This might be nothing, but I have to check. I just recorded some stuff and took a 3 hour chunk of it with the selection thing at the bottom of the window, with 0.00.00 as start and 3.00.00 as the end, I made this into a microsoft .wav file.
Now when I put this file into Sony Vegas, it says it’s 3 hours, but if I select it just in the folder its in, Windows says it’s 2.59.59. I would be inclined to say this is just windows being lame, but I have 3 hour recordings made by recordpad, and both windows and vegas identify it as 3 hours.
Is this just an aesthetic bug of audacity’s export process? Because if I am actually missing a second and vegas is confused on the length of the audio, it’ll cause me problems down the line.
I’d guess it’s a rounding difference. Some of the applications may be truncating and others rounding. One second resolution is not that precise. You may need to get down to milliseconds or even down to the sample count. i.e. At 44.1kHz, there are 44,100 samples per second, or 44 samples in one millisecond. If you get the resolution down to the sample count the timing will be exact and I’m sure all of the applications will agree.

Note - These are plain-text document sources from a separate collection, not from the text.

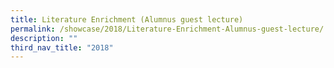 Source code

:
 ```yaml
---
title: Literature Enrichment (Alumnus guest lecture)
permalink: /showcase/2018/Literature-Enrichment-Alumnus-guest-lecture/
description: ""
third_nav_title: "2018"
---
```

When Audacity exports in WAV format, the length is absolutely accurate down to the nearest sample. So if you export with a sample rate of 44100 Hz, then the exported length is accurate to the nearest 1/44100th of a second (about 0.023 milliseconds). It wouldn’t surprise me if Windows reports it slightly differently.
To check that you have actually exported the right length, open a new Audacity window and import the WAV file. With the entire file selected, check the length in the Selection toolbar “Length” box.